Eugène de Rastignac, jeune homme noble mais pauvre, arrive à Paris pour y faire des études de
droit et y chercher la gloire et le pouvoir. Contraint de loger dans une pension pitoyable, il y côtoie
différents personnages : Mme Vauquer, la patronne, Mlle Michonneau, M. Poiret, Victorine Taillefer et
surtout Vautrin, une force de la nature au comportement étrange, et Goriot, un vieillard mystérieux.
Mme de Beauséant, sa cousine qui l’introduit dans la haute société, lui révèle le secret de Goriot : pour
le bonheur et l’aisance de ses deux filles, Anastasie devenue Mme de Restaud et Delphine qui a épousé
le banquier Nucingen, cet ancien fabricant de pâtes s’est ruiné et se trouve condamné à la misère, dans
l’indifférence de ses deux filles.
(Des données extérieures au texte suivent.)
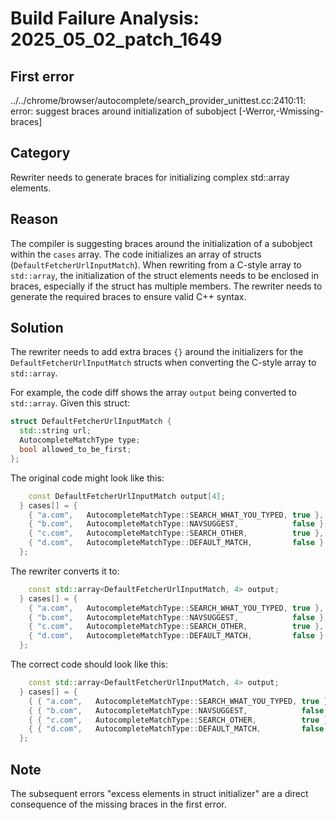 # Build Failure Analysis: 2025_05_02_patch_1649

## First error
../../chrome/browser/autocomplete/search_provider_unittest.cc:2410:11: error: suggest braces around initialization of subobject [-Werror,-Wmissing-braces]

## Category
Rewriter needs to generate braces for initializing complex std::array elements.

## Reason
The compiler is suggesting braces around the initialization of a subobject within the `cases` array.  The code initializes an array of structs (`DefaultFetcherUrlInputMatch`). When rewriting from a C-style array to `std::array`, the initialization of the struct elements needs to be enclosed in braces, especially if the struct has multiple members. The rewriter needs to generate the required braces to ensure valid C++ syntax.

## Solution
The rewriter needs to add extra braces `{}` around the initializers for the `DefaultFetcherUrlInputMatch` structs when converting the C-style array to `std::array`.

For example, the code diff shows the array `output` being converted to `std::array`. Given this struct:

```c++
struct DefaultFetcherUrlInputMatch {
  std::string url;
  AutocompleteMatchType type;
  bool allowed_to_be_first;
};
```

The original code might look like this:

```c++
    const DefaultFetcherUrlInputMatch output[4];
  } cases[] = {
    { "a.com",   AutocompleteMatchType::SEARCH_WHAT_YOU_TYPED, true },
    { "b.com",   AutocompleteMatchType::NAVSUGGEST,            false },
    { "c.com",   AutocompleteMatchType::SEARCH_OTHER,          true },
    { "d.com",   AutocompleteMatchType::DEFAULT_MATCH,         false }
  };
```

The rewriter converts it to:

```c++
    const std::array<DefaultFetcherUrlInputMatch, 4> output;
  } cases[] = {
    { "a.com",   AutocompleteMatchType::SEARCH_WHAT_YOU_TYPED, true },
    { "b.com",   AutocompleteMatchType::NAVSUGGEST,            false },
    { "c.com",   AutocompleteMatchType::SEARCH_OTHER,          true },
    { "d.com",   AutocompleteMatchType::DEFAULT_MATCH,         false }
  };
```

The correct code should look like this:

```c++
    const std::array<DefaultFetcherUrlInputMatch, 4> output;
  } cases[] = {
    { { "a.com",   AutocompleteMatchType::SEARCH_WHAT_YOU_TYPED, true } },
    { { "b.com",   AutocompleteMatchType::NAVSUGGEST,            false } },
    { { "c.com",   AutocompleteMatchType::SEARCH_OTHER,          true } },
    { { "d.com",   AutocompleteMatchType::DEFAULT_MATCH,         false } }
  };
```
## Note
The subsequent errors "excess elements in struct initializer" are a direct consequence of the missing braces in the first error.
Escroc cynique et récidiviste, Vautrin tente de persuader Rastignac, dont
il devine l’ambition, d’épouser Mlle Taillefer, riche orpheline, tandis que lui se chargerait de faire
disparaître son frère, dernier obstacle au partage de l’héritage fabuleux. Fasciné mais réservé, le jeune
homme préfère cultiver ses conquêtes mondaines. Ancien forçat, Vautrin sera finalement arrêté par la
police. Quant au père Goriot, ce «Christ de la paternité», délirant et blessé à mort par l’ingratitude de
ses filles, rend l’âme dans les bras de Rastignac qui conduira seul son cercueil au Père-Lachaise. Au
retour du cimetière, le jeune homme, tirant les leçons d’une telle «initiation», lance à Paris un défi
conquérant, décidant d’abandonner tout principe moral afin de gravir l’échelle sociale et de s’enrichir.
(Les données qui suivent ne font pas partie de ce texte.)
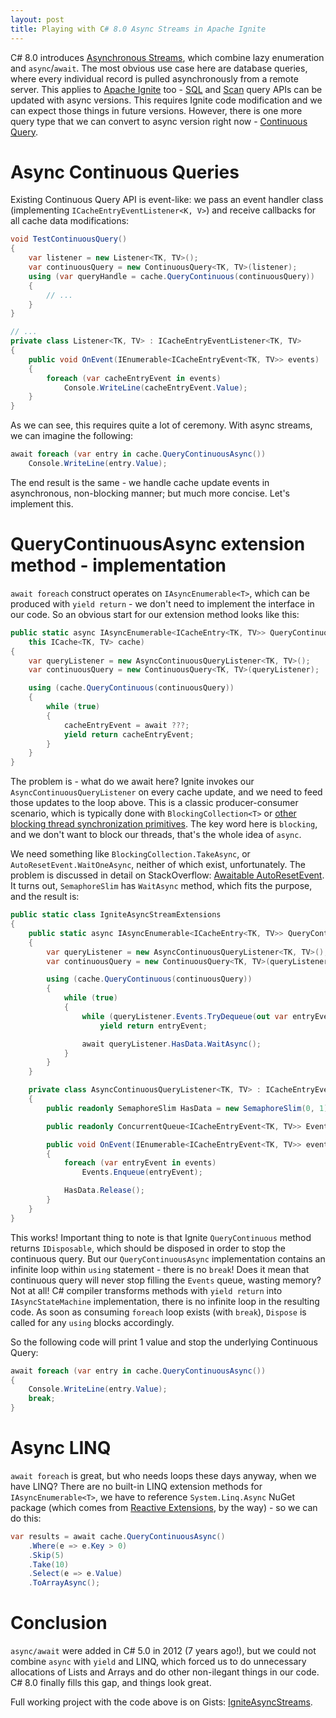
 ```yaml
---
layout: post
title: Playing with C# 8.0 Async Streams in Apache Ignite
---
```


C# 8.0 introduces [Asynchronous Streams](https://docs.microsoft.com/en-us/dotnet/csharp/whats-new/csharp-8#asynchronous-streams), which combine lazy enumeration and `async`/`await`. The most obvious use case here are database queries, where every individual record is pulled asynchronously from a remote server. This applies to [Apache Ignite](https://ignite.apache.org/) too - [SQL](https://apacheignite-net.readme.io/docs/sql-queries) and [Scan](https://apacheignite-net.readme.io/docs/cache-queries#scan-queries) query APIs can be updated with async versions. This requires Ignite code modification and we can expect those things in future versions. However, there is one more query type that we can convert to async version right now - [Continuous Query](https://apacheignite-net.readme.io/docs/continuous-queries).

# Async Continuous Queries

Existing Continuous Query API is event-like: we pass an event handler class (implementing `ICacheEntryEventListener<K, V>`) and receive callbacks for all cache data modifications:

```cs
void TestContinuousQuery()
{
    var listener = new Listener<TK, TV>();
    var continuousQuery = new ContinuousQuery<TK, TV>(listener);
    using (var queryHandle = cache.QueryContinuous(continuousQuery))
    {
        // ...
    }
}

// ...
private class Listener<TK, TV> : ICacheEntryEventListener<TK, TV>
{
    public void OnEvent(IEnumerable<ICacheEntryEvent<TK, TV>> events)
    {
        foreach (var cacheEntryEvent in events)
            Console.WriteLine(cacheEntryEvent.Value);
    }
}

```

As we can see, this requires quite a lot of ceremony. With async streams, we can imagine the following:

```cs
await foreach (var entry in cache.QueryContinuousAsync())
    Console.WriteLine(entry.Value);
```

The end result is the same - we handle cache update events in asynchronous, non-blocking manner; but much more concise. Let's implement this.

# QueryContinuousAsync extension method - implementation

`await foreach` construct operates on `IAsyncEnumerable<T>`, which can be produced with `yield return` - we don't need to implement the interface in our code. So an obvious start for our extension method looks like this:

```cs
public static async IAsyncEnumerable<ICacheEntry<TK, TV>> QueryContinuousAsync<TK, TV>(
    this ICache<TK, TV> cache)
{
    var queryListener = new AsyncContinuousQueryListener<TK, TV>();
    var continuousQuery = new ContinuousQuery<TK, TV>(queryListener);

    using (cache.QueryContinuous(continuousQuery))
    {
        while (true)
        {
            cacheEntryEvent = await ???;
            yield return cacheEntryEvent;
        }
    }
}

```

The problem is - what do we await here? Ignite invokes our `AsyncContinuousQueryListener` on every cache update, and we need to feed those updates to the loop above. This is a classic producer-consumer scenario, which is typically done with `BlockingCollection<T>` or [other blocking thread synchronization primitives](http://www.albahari.com/threading/part4.aspx#_Wait_Pulse_Producer_Consumer_Queue). The key word here is `blocking`, and we don't want to block our threads, that's the whole idea of `async`.

We need something like `BlockingCollection.TakeAsync`, or `AutoResetEvent.WaitOneAsync`, neither of which exist, unfortunately. The problem is discussed in detail on StackOverflow: [Awaitable AutoResetEvent](https://stackoverflow.com/questions/32654509/awaitable-autoresetevent). It turns out, `SemaphoreSlim` has `WaitAsync` method, which fits the purpose, and the result is:

```cs
public static class IgniteAsyncStreamExtensions
{
    public static async IAsyncEnumerable<ICacheEntry<TK, TV>> QueryContinuousAsync<TK, TV>(this ICache<TK, TV> cache)
    {
        var queryListener = new AsyncContinuousQueryListener<TK, TV>();
        var continuousQuery = new ContinuousQuery<TK, TV>(queryListener);

        using (cache.QueryContinuous(continuousQuery))
        {
            while (true)
            {
                while (queryListener.Events.TryDequeue(out var entryEvent))
                    yield return entryEvent;

                await queryListener.HasData.WaitAsync();
            }
        }
    }

    private class AsyncContinuousQueryListener<TK, TV> : ICacheEntryEventListener<TK, TV>
    {
        public readonly SemaphoreSlim HasData = new SemaphoreSlim(0, 1);

        public readonly ConcurrentQueue<ICacheEntryEvent<TK, TV>> Events = new ConcurrentQueue<ICacheEntryEvent<TK, TV>>();

        public void OnEvent(IEnumerable<ICacheEntryEvent<TK, TV>> events)
        {
            foreach (var entryEvent in events)
                Events.Enqueue(entryEvent);

            HasData.Release();
        }
    }
}

```

This works! Important thing to note is that Ignite `QueryContinuous` method returns `IDisposable`, which should be disposed in order to stop the continuous query. But our `QueryContinuousAsync` implementation contains an infinite loop within `using` statement - there is no `break`! Does it mean that continuous query will never stop filling the `Events` queue, wasting memory? Not at all! C# compiler transforms methods with `yield return` into `IAsyncStateMachine` implementation, there is no infinite loop in the resulting code. As soon as consuming `foreach` loop exists (with `break`), `Dispose` is called for any `using` blocks accordingly. 

So the following code will print 1 value and stop the underlying Continuous Query:

```cs
await foreach (var entry in cache.QueryContinuousAsync())
{
    Console.WriteLine(entry.Value);
    break;
}
```

# Async LINQ

`await foreach` is great, but who needs loops these days anyway, when we have LINQ? There are no built-in LINQ extension methods for `IAsyncEnumerable<T>`, we have to reference `System.Linq.Async` NuGet package (which comes from [Reactive Extensions](https://github.com/dotnet/reactive), by the way) - so we can do this:

```cs
var results = await cache.QueryContinuousAsync()
    .Where(e => e.Key > 0)
    .Skip(5)
    .Take(10)
    .Select(e => e.Value)
    .ToArrayAsync();
```

# Conclusion

`async/await` were added in C# 5.0 in 2012 (7 years ago!), but we could not combine `async` with `yield` and LINQ, which forced us to do unnecessary allocations of Lists and Arrays and do other non-ilegant things in our code. C# 8.0 finally fills this gap, and things look great.

Full working project with the code above is on Gists: [IgniteAsyncStreams](https://gist.github.com/ptupitsyn/cb2fa9670aa2fcd0e20672376cd520a1).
Considéré comme la cellule-mère de La Comédie humaine, le roman exploite les thèmes
fondamentaux de l’univers balzacien : le thème de la paternité, Paris-enfer, le drame de l’argent. Le
Père Goriot est d’abord le drame d’un homme à passion, Goriot, victime de son idolâtrie pour ses filles.
À côté de cette passion, se développe chez le jeune Rastignac la crise de la puberté sociale : choix
dramatique des moyens de parvenir à une vie brillante. Ce roman est également le kaléidoscope de
Paris, l’enfer dans lequel est jeté l’ambitieux Rastignac.
D’une ambition littéraire dévorante, Balzac a consacré toute sa vie à une œuvre gigantesque (90
romans et nouvelles, 2000 personnages) qui a épuisé ses forces intellectuelles et physiques. Il a été
l’auteur français le plus productif du XIXe siècle. Il a renouvelé la conception du roman en lui donnant le
caractère d’une étude scientifique de la société. Balzac a voulu être aussi grand que Napoléon en se
lançant à lui-même ce défi : «Ce qu’il a entrepris par l’épée, je l’accomplirai par la plume». Aucune
analyse du genre romanesque ne peut négliger son œuvre.
Au XIXe siècle, le roman balzacien s’impose comme modèle du roman français. Ses
caractéristiques sont :
1. la vision omnisciente. Le monde romanesque est créé par un romancier tout-puissant, qui est
comme un véritable Dieu par rapport à son univers. Ses pouvoirs sont absolus : il est omniprésent et
omniscient. Il a une idée très claire et systématique de l’œuvre qu’il est en train de créer.
2. Dans les romans balzaciens, se mêlent la réalité et l’imagination. Le modèle balzacien impose un
certain rythme, une certaine structure du roman. Les personnages et les cadres y sont décrits avec
beaucoup de détails et chaque fois, la description et les portraits arrêtent la marche en avant du récit.
La narration balzacienne se construit comme un habile enchevêtrement de pauses descriptives, de
scènes (qui permettent la présentation du personnage en action), de récits-résumés (qui condensent
des périodes plus ou moins longues de la vie des personnages) et d’ellipses (il y a des périodes de la vie
des personnages qui sont passées sous silence).